I don't understand why we can't address this in a very simple Physics 101 way. The direction of the field and current seem to work out alright, I mean, they're in the right direction. I think you could do this and get a force upward. The equation for a wire in a magnetic field with a current is:

$$ F = ILB$$

Here we have the force equal to the current times length times magnetic field. The force from gravity is trivial.

$$ F = \lambda L g $$

$$ ILB = \lambda L g $$

Here $\lambda$ is the linear mass density, then we have the length and gravity. We only need a little manipulation of these equations. If the device is working, these two forces will be equal. I'm going to use a quote from the Wikipedia article on Niobium-tin.

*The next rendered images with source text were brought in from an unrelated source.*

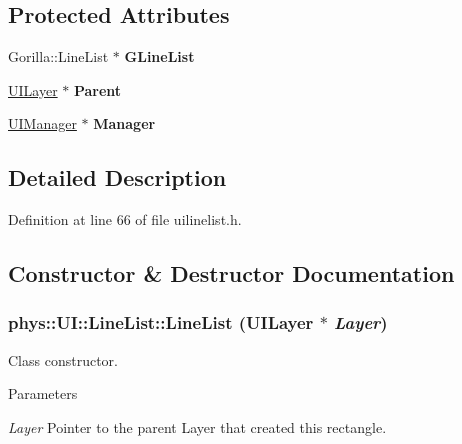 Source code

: \subsection*{Protected Attributes}
\begin{DoxyCompactItemize}
\item 
\hypertarget{classphys_1_1UI_1_1LineList_a54a208c0128b59d2b55887eaee077604}{
Gorilla::LineList $\ast$ {\bfseries GLineList}}
\label{d7/de8/classphys_1_1UI_1_1LineList_a54a208c0128b59d2b55887eaee077604}

\item 
\hypertarget{classphys_1_1UI_1_1LineList_a5f2c27676c660c06bb94c71f70de7546}{
\hyperlink{classphys_1_1UILayer}{UILayer} $\ast$ {\bfseries Parent}}
\label{d7/de8/classphys_1_1UI_1_1LineList_a5f2c27676c660c06bb94c71f70de7546}

\item 
\hypertarget{classphys_1_1UI_1_1LineList_a8e4a1ff5e1918871b6be7bb48c6a161d}{
\hyperlink{classphys_1_1UIManager}{UIManager} $\ast$ {\bfseries Manager}}
\label{d7/de8/classphys_1_1UI_1_1LineList_a8e4a1ff5e1918871b6be7bb48c6a161d}

\end{DoxyCompactItemize}


\subsection{Detailed Description}


Definition at line 66 of file uilinelist.h.



\subsection{Constructor \& Destructor Documentation}
\hypertarget{classphys_1_1UI_1_1LineList_a0de86be9d9ecbd6f903cc15e6f44e135}{
\subsubsection[{LineList}]{\setlength{\rightskip}{0pt plus 5cm}phys::UI::LineList::LineList ({\bf UILayer} $\ast$ {\em Layer})}}
\label{d7/de8/classphys_1_1UI_1_1LineList_a0de86be9d9ecbd6f903cc15e6f44e135}


Class constructor. 


\begin{DoxyParams}{Parameters}
\item[{\em Layer}]Pointer to the parent Layer that created this rectangle. \end{DoxyParams}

In April 2008 a record non-copper current density was claimed of 2643 A/mm² at 12 T and 4.2 K [1]

This gives us a current density. I will introduce $\phi$ to denote this quantity, and it will be defined as such.

$$\phi = \frac{I}{A}$$

We can also get a compatible representation for the linear mass density trivially by using the actual volumetric density.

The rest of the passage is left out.